The nation's largest airlines have been on a streak lately of getting passengers and their bags to their destinations on time at record-high rates.
In the first five months of this year, they've had the highest on-time arrival rate — 84.3% — for any such period in the 18 years that the Transportation Department's Bureau of Transportation Statistics has been recording data.
The rate of canceled flights for the five months, which was 1.07%, also was the lowest in the last 18 years, according to data released Tuesday.
But travelers shouldn't be lulled into thinking that airlines have entered a new era of consistently fewer delays, analysts say. The airlines are just a bad thunderstorm, hurricane or blizzard away from canceling thousands of flights.
Fliers need to look no further than last year, when a February blizzard crippled New York, which has the busiest airspace in the United States. The snowstorm resulted in thousands of flights being canceled. Airlines had barely recovered from that when Hurricane Irene pummeled Washington, D.C., and the Northeast in August.
The result? From January to August of last year, airlines were on time just 77.2% of the time, down from 79.2% for the same stretch in 2010.
Any time storms hit the busy Northeast corridor, planes all over the U.S. are ordered to stay put in their departure cities or slow down if they're already in the air, says Greg Zahornacky, assistant professor at Embry-Riddle Aeronautical University.
When the derecho thunderstorm struck the Midwest and Mid-Atlantic region on June 29, only 66.1% of flights were on time at the five major airports in the states that declared a state of emergency that day, including Washington's Dulles and Reagan National airports. That's compared with 78.9% for the first 28 days of the month, according to FlightStats, which keeps track of more than 150,000 flights a day.
Another factor working in favor of the airlines' current streak is that they have fewer planes in the air. Airlines have cut back on flights to save on jet fuel costs and keep planes full. Less air traffic should mean fewer delays.
"We're not clogging the skies," says Mike Boyd, president of the Boyd Group, an airline consulting firm. "Secondly, we have a situation in which there wasn't much in terms of weather. Why are 16% of flights arriving over their 15 minutes?"
Airlines acknowledge that good weather and fewer flights have contributed to their eighth-consecutive month of better on-time arrivals and bag handling.
"Mild weather has helped, as have operations that are focused on getting planes that are often full during the busy summer travel season out on time," says Nicholas Calio, president and CEO of Airlines for America, which represents the industry.

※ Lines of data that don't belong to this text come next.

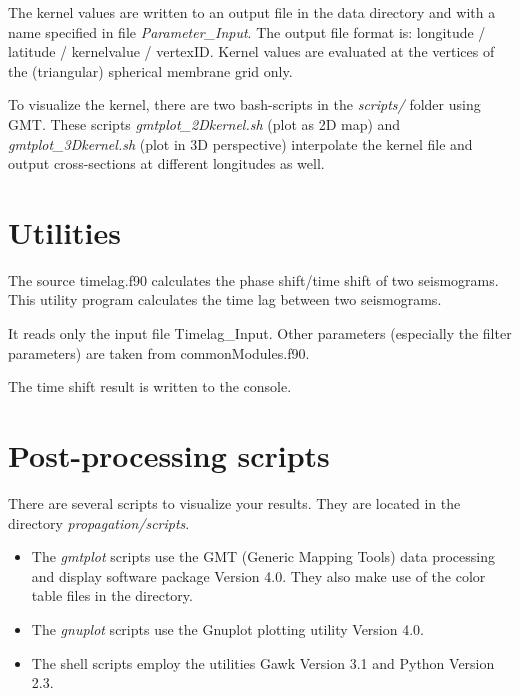 \documentclass[a4paper,
                          headsepline,
                          listof=totoc,
                          toc=listof,
                          headings=small]{scrreprt} %
\begin{document}
The kernel values are written to an output file in the data directory and with a name
specified in file \textit{Parameter\_Input}. The output file format is: longitude / latitude / kernelvalue / vertexID. 
Kernel values are evaluated at the vertices of the (triangular) 
spherical membrane grid only.


To visualize the kernel, there are two bash-scripts in the \textit{scripts/} folder
using GMT. These scripts \textit{gmtplot\_2Dkernel.sh} (plot as 2D map) and 
\textit{gmtplot\_3Dkernel.sh} (plot in 3D perspective) interpolate the kernel file
and output cross-sections at different longitudes as well.




\appendix
\chapter{Utilities}

The source timelag.f90 calculates the phase shift/time shift of two seismograms.
This utility program calculates the time lag between two seismograms.
    
It reads only the input file Timelag\_Input. Other parameters (especially
the filter parameters) are taken from commonModules.f90.

The time shift result is written to the console.


\chapter{Post-processing scripts}
There are several scripts to visualize your results. They are located in the
directory \textit{propagation/scripts}. 


\begin{itemize}
  \item 
The \textit{gmtplot} scripts use the GMT
(Generic Mapping Tools) data processing and display software package Version 4.0. 
They also make use of the color table files in the directory.

  \item 
The \textit{gnuplot} scripts use the Gnuplot plotting utility Version 4.0. 
  
  \item 
The shell scripts employ the utilities Gawk Version 3.1 and Python Version 2.3.
  
\end{itemize}
\end{document}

But he also says airlines are improving their operations and focusing "on what matters most to customers: arriving safely on time and with their bags."
Airlines posted an on-time arrival rate of 83.4% in May, up from the 77.1% rate in May 2011. It was, however, a slight dip from April's rate of 86.3%. Airlines canceled 0.9% of their domestic flights, down from the 2.1% cancellation rate in May 2011 and the 1% rate in April.